This is a simple Google Cloud Storage proxy with caching along with consistent hashing built with Kubernetes in mind.

Give me TL;DR

  • You use Google Cloud Storage (GCS) to store files which are read by some of your service(s)
  • They retrieve from GCS quite a lot and the egress cost is getting out of control
  • You can introduce a local disk cache that will help a lot, depending on how distributed your services are.
    • For example, if you use Kubernetes and your service have 50 pods, even if you cache the objects in local disk, there is only 1/50 chance you hit that for every request.
  • With the gcs-caching-proxy, you can make sure that once an object is cached, it will always (almost) be served from the cache until the cache expires
    • This is made possible via consistent hashing using Haproxy. Read more about it HERE
    • Nginx does all the caching, we are not re-inventing caching.
  • Works great with Kubernetes, works without Kubernetes too, you just need to be able to run Haproxy and Nginx along with the Binary of the gcs-handler

Quick note about the type of objects in GCS

If you have fast changing objects in the bucket, this may not be for you. This is more suitable for large volume, low changing files such as media files.

Some Diagrams

Without the proxy

Your service pods/VMs are reading directly from GCS. You may have some sort of disk caching, this is fine for the most part unless the number of pods/VMs grow to a large number, then you are looking at a lot more retrieval from GCS causing a ton more egress cost

image

With the proxy and caching setup

  • You can either run the gcs-handler (the proxy that reads from GCS) as a sidecar or as a separate service
  • Nginx uses the gcs-handler as the upstream. Check the config HERE
  • Haproxy uses the Nginx pods addresses as the backend. Check the Haproxy config HERE
    • The reason why it uses the pods address directly is for consistent hashing. If you don't want to use consistent hashing, you can just use a service in front of Nginx

image

Ok, but why?

Because $$$$$

You don't need any of these if your GCS egress costs are not a problem. But as the scale goes up, so does the egress cost.

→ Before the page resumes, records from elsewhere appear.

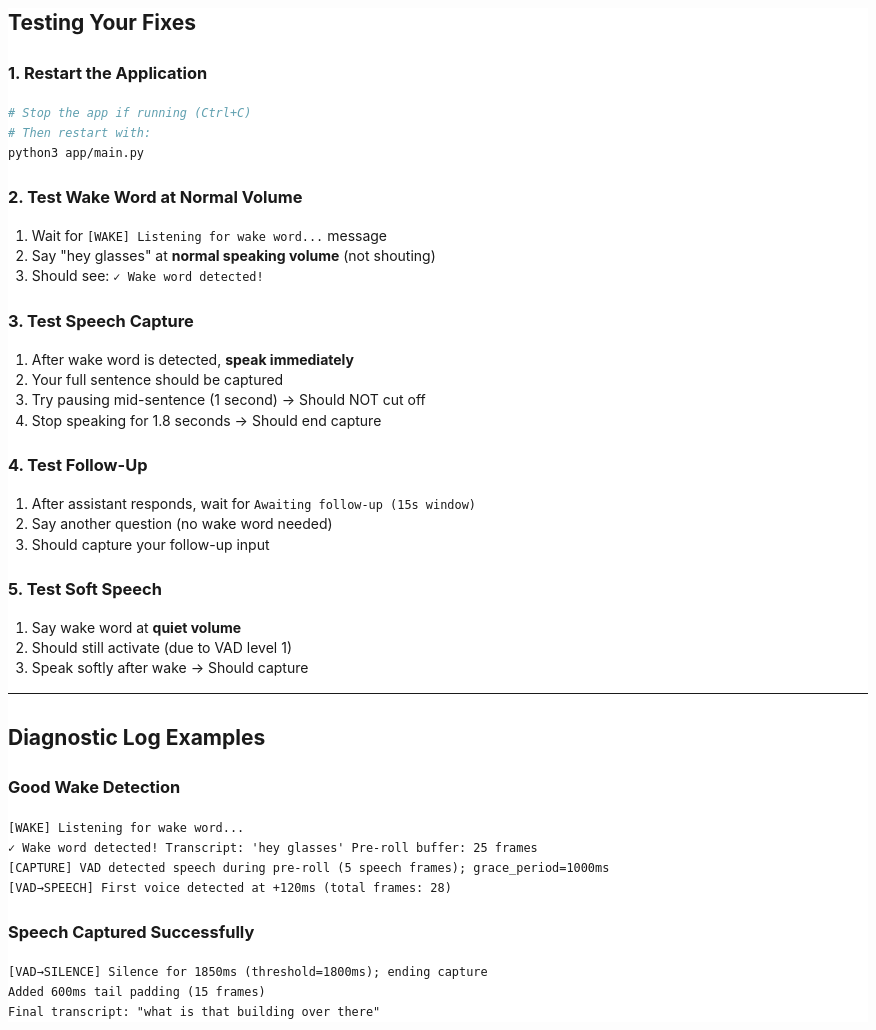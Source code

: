 
## Testing Your Fixes

### 1. Restart the Application
```bash
# Stop the app if running (Ctrl+C)
# Then restart with:
python3 app/main.py
```

### 2. Test Wake Word at Normal Volume
1. Wait for `[WAKE] Listening for wake word...` message
2. Say "hey glasses" at **normal speaking volume** (not shouting)
3. Should see: `✓ Wake word detected!`

### 3. Test Speech Capture
1. After wake word is detected, **speak immediately**
2. Your full sentence should be captured
3. Try pausing mid-sentence (1 second) → Should NOT cut off
4. Stop speaking for 1.8 seconds → Should end capture

### 4. Test Follow-Up
1. After assistant responds, wait for `Awaiting follow-up (15s window)`
2. Say another question (no wake word needed)
3. Should capture your follow-up input

### 5. Test Soft Speech
1. Say wake word at **quiet volume**
2. Should still activate (due to VAD level 1)
3. Speak softly after wake → Should capture

---

## Diagnostic Log Examples

### Good Wake Detection
```
[WAKE] Listening for wake word...
✓ Wake word detected! Transcript: 'hey glasses' Pre-roll buffer: 25 frames
[CAPTURE] VAD detected speech during pre-roll (5 speech frames); grace_period=1000ms
[VAD→SPEECH] First voice detected at +120ms (total frames: 28)
```

### Speech Captured Successfully
```
[VAD→SILENCE] Silence for 1850ms (threshold=1800ms); ending capture
Added 600ms tail padding (15 frames)
Final transcript: "what is that building over there"
```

Local Setup - Without Kubernetes

gcs-handler

This is the service that reads from GCS.

To set it up without Kubernetes, you can build the gcs-handler go service from HERE

To build a binary directly, just do go build.

There is a Dockerfile, so you just gotta do docker build in that directory for the image, if you want to use Docker.

Nginx

Nginx does all the caching. You can run your own Nginx however you like. Get the config from HERE and change it to your needs.

Haproxy

Haproxy is completely optional, but is useful if you want to run the whole thing at scale and want consistent hashing.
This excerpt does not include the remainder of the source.